Architecture Clean Code Development Python 3 legacy-code
Starting a new project is fun. But what about an existing project consisting of big monolithic legacy code in Python 2 that has no tests and breaks often? Would you start from scratch to rebuild this project? We decided to do it the opposite way - we started to change our current code a step by step.
Refactoring the old code was a hard time full of trials and errors. From the beginning, we could only rely on weak monitoring to reveal bug or not properly working service. We ended up in a position where new release would put us in the risk, and we were afraid to do it. Enhanced monitoring allowed us to stabilize the service until we were able to add tests. With every small improvement our confidence rose, maintenance became easier and adding new features became smoother. Finally, we were ready for the biggest step - switch to Python 3. After a year full of preparations, this exciting and successful work took us only a few days.
But we did not stop there. Our codebase was still full of complex legacy functions, which were hard to test. We needed to improve the architecture and break the monolith to single-purpose packages, which we could connect via dependency injection. We followed the SOLID principles which allowed us to make better tests and to make our code more flexible to big changes.

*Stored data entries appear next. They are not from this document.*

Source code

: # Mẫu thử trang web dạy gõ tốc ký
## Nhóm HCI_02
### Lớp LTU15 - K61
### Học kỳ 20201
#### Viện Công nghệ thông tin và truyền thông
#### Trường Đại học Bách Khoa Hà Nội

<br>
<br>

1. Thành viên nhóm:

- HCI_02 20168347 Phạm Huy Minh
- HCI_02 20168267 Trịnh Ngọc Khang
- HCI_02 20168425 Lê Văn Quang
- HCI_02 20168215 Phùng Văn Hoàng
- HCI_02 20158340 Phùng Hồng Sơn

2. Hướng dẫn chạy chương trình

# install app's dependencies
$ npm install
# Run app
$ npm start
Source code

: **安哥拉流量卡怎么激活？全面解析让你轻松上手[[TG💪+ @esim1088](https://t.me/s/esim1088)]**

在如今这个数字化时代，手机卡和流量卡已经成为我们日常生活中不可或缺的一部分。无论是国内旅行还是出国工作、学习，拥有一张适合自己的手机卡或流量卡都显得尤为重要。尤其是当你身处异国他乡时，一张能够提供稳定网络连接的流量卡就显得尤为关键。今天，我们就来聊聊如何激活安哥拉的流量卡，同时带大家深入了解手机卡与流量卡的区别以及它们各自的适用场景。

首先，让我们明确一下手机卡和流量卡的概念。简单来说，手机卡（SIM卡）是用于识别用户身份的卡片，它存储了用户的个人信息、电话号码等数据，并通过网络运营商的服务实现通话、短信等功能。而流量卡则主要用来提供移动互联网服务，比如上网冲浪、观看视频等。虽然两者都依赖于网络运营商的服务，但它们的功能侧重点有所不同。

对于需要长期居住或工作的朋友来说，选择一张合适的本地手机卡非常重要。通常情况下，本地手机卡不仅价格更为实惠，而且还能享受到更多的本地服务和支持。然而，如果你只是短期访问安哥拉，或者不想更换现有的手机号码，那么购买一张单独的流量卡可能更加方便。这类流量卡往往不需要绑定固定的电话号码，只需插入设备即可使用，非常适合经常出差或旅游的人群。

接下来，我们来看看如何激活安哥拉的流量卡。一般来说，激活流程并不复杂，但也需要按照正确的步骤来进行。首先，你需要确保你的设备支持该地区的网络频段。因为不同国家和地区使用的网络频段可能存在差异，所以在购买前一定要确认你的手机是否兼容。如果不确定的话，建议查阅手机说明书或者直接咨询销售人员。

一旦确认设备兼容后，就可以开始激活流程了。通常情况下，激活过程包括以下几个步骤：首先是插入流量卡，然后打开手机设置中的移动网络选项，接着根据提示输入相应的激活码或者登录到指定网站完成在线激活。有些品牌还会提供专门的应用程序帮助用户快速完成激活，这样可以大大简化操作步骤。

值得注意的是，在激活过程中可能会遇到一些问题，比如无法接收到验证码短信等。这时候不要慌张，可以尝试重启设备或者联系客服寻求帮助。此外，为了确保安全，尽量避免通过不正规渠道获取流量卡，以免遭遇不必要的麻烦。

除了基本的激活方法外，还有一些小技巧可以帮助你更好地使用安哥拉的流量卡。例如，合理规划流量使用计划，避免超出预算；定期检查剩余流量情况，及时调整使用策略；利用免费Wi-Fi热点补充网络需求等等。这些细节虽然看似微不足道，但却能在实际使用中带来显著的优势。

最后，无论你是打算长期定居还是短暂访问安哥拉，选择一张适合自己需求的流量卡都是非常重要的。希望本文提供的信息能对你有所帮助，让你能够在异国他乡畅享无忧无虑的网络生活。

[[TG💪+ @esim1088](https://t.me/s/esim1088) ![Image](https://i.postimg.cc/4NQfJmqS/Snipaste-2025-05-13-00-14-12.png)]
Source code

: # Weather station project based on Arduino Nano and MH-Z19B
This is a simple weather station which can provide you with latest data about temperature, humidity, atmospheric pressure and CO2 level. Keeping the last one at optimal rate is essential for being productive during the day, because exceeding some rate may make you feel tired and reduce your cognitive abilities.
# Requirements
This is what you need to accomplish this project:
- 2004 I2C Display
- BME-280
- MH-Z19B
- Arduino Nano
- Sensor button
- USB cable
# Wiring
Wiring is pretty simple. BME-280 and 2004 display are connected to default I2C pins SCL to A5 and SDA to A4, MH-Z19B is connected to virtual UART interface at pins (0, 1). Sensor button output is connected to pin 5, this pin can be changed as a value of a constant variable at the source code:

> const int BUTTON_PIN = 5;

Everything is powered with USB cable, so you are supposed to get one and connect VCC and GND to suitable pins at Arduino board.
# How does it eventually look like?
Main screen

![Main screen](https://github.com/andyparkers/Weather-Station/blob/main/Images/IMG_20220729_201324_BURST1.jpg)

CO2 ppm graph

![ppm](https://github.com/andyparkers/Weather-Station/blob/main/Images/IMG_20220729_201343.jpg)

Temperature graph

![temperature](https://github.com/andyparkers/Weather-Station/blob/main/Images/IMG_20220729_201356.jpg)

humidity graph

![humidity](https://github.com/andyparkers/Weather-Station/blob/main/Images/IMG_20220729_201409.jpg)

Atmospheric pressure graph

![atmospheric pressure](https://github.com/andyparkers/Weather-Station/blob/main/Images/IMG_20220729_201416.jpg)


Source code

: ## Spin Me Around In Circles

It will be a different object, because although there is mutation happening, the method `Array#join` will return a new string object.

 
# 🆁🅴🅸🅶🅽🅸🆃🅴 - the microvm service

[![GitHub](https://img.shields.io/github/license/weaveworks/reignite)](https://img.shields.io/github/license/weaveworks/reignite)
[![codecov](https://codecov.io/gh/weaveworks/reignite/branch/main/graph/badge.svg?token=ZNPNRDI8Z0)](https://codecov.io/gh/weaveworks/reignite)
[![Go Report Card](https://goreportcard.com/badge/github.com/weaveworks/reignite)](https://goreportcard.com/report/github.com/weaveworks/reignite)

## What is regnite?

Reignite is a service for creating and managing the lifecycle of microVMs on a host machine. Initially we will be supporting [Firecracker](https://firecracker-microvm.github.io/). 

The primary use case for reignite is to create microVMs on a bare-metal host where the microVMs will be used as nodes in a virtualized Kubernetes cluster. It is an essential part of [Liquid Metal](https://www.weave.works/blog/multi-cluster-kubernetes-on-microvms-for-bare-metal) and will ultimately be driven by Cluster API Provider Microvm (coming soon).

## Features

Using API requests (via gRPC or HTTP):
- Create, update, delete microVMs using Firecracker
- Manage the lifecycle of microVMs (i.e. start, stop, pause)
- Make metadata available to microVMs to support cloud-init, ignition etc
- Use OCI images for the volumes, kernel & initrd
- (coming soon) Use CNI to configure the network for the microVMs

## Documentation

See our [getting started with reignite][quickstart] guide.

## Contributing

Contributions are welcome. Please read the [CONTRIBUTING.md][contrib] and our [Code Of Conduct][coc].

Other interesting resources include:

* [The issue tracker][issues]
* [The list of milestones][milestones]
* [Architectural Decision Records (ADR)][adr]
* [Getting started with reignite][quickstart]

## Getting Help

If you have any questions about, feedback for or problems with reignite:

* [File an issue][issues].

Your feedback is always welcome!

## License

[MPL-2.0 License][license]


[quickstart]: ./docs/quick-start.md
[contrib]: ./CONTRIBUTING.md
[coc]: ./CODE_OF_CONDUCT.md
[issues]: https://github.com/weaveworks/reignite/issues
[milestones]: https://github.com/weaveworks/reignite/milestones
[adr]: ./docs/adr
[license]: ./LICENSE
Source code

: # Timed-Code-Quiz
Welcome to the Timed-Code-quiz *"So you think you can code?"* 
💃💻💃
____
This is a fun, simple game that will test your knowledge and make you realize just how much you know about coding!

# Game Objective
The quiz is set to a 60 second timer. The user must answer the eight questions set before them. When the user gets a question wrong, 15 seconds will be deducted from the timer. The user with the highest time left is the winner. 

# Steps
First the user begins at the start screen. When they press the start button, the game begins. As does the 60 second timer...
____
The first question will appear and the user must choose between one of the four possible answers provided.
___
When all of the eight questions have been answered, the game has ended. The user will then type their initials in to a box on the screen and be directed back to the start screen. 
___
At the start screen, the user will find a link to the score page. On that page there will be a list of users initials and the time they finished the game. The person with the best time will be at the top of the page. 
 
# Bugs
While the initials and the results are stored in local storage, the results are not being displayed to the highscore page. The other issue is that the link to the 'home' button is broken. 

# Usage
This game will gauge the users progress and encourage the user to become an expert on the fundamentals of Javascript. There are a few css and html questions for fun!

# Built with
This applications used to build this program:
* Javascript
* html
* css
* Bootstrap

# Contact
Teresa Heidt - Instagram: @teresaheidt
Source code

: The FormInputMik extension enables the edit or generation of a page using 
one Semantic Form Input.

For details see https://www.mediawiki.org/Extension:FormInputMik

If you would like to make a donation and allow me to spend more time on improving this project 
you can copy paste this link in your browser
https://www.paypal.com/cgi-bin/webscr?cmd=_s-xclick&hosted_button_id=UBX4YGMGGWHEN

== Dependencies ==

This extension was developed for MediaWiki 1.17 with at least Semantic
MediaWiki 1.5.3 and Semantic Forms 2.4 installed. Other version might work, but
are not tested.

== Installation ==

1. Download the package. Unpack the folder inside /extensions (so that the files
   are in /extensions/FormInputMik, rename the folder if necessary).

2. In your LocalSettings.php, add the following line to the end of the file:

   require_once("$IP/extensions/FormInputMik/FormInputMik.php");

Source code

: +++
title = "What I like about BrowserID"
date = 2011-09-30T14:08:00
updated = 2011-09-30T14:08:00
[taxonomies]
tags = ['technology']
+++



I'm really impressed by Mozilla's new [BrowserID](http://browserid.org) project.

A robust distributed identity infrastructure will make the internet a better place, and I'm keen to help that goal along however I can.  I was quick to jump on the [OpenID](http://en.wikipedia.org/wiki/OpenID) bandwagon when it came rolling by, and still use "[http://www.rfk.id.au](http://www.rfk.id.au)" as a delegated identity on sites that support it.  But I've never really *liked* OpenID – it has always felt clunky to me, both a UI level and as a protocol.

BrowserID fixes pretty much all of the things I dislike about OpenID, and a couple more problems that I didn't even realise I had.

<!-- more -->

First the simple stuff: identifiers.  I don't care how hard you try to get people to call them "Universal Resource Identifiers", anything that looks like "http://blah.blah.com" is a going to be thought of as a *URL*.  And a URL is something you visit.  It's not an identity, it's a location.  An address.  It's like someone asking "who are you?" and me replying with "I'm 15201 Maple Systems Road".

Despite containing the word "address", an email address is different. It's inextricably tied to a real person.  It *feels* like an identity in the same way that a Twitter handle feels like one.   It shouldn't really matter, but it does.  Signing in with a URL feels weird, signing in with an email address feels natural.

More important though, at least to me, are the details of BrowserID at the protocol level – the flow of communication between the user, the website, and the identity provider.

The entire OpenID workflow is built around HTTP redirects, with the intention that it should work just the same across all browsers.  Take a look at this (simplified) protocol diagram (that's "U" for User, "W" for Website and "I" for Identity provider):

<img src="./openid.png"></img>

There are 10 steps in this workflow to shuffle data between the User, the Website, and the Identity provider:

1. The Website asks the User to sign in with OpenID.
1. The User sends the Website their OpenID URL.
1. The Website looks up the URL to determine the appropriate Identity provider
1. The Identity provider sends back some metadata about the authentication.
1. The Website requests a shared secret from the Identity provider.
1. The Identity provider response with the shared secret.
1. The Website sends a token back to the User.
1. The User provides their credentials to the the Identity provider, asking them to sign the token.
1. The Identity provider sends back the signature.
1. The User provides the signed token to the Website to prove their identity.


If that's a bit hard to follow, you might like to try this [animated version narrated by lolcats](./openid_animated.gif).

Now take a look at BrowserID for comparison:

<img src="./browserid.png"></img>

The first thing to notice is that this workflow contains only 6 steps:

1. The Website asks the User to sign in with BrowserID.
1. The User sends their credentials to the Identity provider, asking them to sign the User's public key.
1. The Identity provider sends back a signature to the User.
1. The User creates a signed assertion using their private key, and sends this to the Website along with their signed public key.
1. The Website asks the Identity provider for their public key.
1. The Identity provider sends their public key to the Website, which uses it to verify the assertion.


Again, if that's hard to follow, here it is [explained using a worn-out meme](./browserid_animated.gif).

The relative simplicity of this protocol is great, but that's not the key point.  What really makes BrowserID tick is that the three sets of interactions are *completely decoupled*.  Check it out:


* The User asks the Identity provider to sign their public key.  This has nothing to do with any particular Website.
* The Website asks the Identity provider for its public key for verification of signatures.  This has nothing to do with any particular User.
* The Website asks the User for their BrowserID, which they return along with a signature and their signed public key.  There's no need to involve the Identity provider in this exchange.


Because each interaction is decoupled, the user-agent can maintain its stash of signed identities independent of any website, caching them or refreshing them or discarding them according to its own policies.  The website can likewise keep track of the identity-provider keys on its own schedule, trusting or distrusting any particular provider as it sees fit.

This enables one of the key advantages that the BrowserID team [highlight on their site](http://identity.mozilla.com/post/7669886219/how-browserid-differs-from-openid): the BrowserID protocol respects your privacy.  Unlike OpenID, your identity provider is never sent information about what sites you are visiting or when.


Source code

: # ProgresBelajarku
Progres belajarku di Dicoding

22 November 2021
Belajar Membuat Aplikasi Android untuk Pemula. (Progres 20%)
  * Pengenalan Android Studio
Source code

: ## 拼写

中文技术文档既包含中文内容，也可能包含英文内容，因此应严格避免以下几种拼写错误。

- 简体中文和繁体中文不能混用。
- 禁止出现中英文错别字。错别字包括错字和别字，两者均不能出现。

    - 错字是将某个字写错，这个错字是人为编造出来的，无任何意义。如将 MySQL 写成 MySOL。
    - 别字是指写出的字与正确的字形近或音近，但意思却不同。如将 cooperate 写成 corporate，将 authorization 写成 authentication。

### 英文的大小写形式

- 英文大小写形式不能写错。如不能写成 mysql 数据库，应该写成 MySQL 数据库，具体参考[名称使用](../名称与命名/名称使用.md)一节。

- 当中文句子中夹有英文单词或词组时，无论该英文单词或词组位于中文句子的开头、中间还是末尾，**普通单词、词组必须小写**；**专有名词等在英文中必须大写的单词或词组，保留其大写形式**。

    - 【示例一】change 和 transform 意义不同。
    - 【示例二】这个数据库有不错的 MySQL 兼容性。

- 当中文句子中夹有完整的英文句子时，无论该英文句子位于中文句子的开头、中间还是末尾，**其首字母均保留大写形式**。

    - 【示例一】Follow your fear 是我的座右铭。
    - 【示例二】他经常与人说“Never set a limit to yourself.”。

I would like to explain to you our way to better code and tell you about the fundamental principles we used.
Type: Talk (30 mins); Python level: Beginner; Domain level: Beginner
I studied Chemoinformatics and Bioinformatics. I am finishing my Ph.D. thesis from Biomolecular chemistry. Concurrently I work as a full-time developer in Kiwi where I learned agile development. I focus on the bigger picture - the creation of robust software architecture.